These fistulae are asymptomatic in the majority of cases and are detected incidentally. Symptomatic CCF is rare, symptoms are more common in patients with multiple CCF.  Although uncommon, even single CCF may be symptomatic. The presence or absence of symptoms may be related to the size of the fistula and the site of origin and termination of the fistula. These fistulae may cause angina by coronary steal phenomenon and diastolic overload. Classically, diagnostic coronary angiogram has been used for diagnosis and has been considered as a gold standard for diagnosis  but with advances in noninvasive cardiac imaging, these fistulae are being increasingly diagnosed by MDCT or echocardiogram.

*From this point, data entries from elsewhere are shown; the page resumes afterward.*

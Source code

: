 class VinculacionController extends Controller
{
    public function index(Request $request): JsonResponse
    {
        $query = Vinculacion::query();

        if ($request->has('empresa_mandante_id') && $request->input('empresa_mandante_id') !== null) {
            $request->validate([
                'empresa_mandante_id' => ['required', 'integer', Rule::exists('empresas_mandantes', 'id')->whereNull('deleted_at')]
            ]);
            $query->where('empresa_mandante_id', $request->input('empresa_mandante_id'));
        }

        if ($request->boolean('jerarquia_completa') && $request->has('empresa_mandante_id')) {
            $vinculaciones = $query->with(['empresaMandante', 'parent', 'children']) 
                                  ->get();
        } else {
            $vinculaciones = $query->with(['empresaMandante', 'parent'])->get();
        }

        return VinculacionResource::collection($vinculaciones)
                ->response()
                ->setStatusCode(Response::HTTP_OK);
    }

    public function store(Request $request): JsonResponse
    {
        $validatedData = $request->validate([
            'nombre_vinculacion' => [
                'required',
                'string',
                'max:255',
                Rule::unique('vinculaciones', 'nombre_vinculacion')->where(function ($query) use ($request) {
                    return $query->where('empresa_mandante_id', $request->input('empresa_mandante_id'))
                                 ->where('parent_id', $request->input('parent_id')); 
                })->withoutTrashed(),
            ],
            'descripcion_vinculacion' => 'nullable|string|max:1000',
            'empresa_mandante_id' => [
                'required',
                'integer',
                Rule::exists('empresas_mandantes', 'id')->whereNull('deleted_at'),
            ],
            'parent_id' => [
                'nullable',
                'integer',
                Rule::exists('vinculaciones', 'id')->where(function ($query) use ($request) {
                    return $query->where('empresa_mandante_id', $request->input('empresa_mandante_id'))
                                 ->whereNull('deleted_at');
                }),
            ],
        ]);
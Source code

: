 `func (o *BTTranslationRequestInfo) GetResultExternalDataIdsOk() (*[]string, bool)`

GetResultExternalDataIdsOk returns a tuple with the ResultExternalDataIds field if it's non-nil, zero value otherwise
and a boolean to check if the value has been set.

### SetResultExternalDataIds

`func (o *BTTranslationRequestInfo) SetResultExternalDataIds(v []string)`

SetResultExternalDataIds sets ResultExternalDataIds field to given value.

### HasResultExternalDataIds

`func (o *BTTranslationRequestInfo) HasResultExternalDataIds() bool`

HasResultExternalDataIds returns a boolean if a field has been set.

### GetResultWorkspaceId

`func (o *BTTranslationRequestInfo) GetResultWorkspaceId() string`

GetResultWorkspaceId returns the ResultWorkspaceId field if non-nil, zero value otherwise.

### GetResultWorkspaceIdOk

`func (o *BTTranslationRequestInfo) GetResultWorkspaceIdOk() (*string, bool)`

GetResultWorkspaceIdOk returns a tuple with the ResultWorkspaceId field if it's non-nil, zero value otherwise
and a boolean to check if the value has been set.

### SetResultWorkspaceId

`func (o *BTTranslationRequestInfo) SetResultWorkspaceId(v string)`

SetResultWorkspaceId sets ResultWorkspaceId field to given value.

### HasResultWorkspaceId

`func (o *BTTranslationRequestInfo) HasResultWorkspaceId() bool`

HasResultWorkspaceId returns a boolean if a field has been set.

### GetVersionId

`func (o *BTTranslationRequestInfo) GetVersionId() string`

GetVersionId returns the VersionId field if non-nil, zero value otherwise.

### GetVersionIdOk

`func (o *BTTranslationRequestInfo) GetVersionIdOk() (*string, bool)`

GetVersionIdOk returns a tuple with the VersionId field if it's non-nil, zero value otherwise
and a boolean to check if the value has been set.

Although there is no consensus on treatment of choice of symptomatic fistulae due to its rarity; surgical repair, catheter closure and medical management have been successfully tried. Arterio-luminal subtype, as in our case can be successfully closed by surgery, whereas arteri-sinusoidal type is less amenable to surgery and use of beta-blocker is described in the literature. 
| Conclusion|| |
To conclude, CCFs are rare and symptomatic CCFs are even rarer. We hereby present utility of ECG-gated MDCT for demonstration of origin, draining chamber and size of CCF. Given high negative predictive value (nearly 100%) of coronary CT in ruling out coronary atherosclerosis,  it also helps in ruling out coronary atherosclerosis as the cause of patient's symptoms. Hence, we propose that MDCT can be done as sole preoperative imaging in low-risk CA disease (CAD) patients with CCF. ECG-gated MDCT circumvents the need of invasive diagnostic coronary catheterization in low-risk CAD subset patients not only for diagnosing/preoperative planning, but also by ruling out CAD.